→ **Exercise material**:
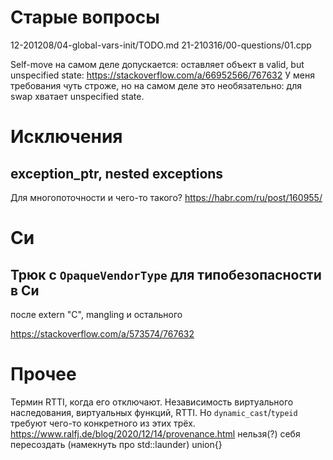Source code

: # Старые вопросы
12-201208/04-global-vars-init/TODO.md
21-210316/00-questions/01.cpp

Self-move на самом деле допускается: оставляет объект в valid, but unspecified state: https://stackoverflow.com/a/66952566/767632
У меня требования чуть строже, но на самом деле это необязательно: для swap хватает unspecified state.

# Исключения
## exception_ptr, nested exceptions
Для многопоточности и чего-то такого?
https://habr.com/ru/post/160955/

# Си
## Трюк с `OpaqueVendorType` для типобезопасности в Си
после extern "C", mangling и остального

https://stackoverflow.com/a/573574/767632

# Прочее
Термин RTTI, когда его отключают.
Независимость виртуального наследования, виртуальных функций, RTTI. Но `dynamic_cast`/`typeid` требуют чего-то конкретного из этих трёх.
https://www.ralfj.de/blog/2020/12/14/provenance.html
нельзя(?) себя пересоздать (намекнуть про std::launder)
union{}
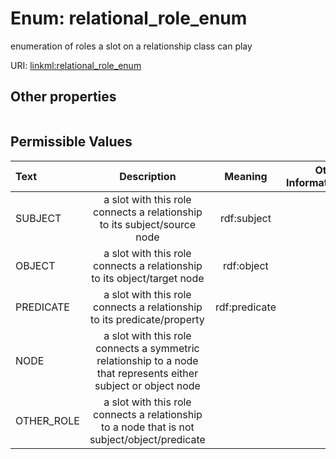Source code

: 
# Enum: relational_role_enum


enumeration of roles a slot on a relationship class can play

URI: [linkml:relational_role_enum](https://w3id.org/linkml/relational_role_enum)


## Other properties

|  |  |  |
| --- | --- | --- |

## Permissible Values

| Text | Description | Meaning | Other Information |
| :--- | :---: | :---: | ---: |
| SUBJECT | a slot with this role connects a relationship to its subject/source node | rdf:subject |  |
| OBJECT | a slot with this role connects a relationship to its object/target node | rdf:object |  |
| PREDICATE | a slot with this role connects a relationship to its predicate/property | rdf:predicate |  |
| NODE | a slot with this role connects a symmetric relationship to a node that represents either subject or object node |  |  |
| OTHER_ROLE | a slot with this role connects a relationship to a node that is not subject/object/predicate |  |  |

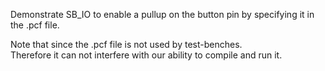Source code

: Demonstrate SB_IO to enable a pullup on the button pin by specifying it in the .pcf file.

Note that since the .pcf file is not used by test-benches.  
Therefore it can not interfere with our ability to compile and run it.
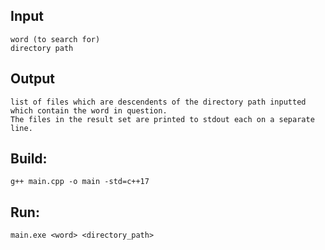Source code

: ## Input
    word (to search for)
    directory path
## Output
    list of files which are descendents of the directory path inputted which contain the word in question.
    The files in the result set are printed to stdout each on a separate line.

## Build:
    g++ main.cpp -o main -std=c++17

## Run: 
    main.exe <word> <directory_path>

→ **Problem to solve**:
Your job is to return all lines above that hold the word "object".

→ **Exercise answer**:
| OBJECT | a slot with this role connects a relationship to its object/target node | rdf:object |  |
| NODE | a slot with this role connects a symmetric relationship to a node that represents either subject or object node |  |  |
| OTHER_ROLE | a slot with this role connects a relationship to a node that is not subject/object/predicate |  |  |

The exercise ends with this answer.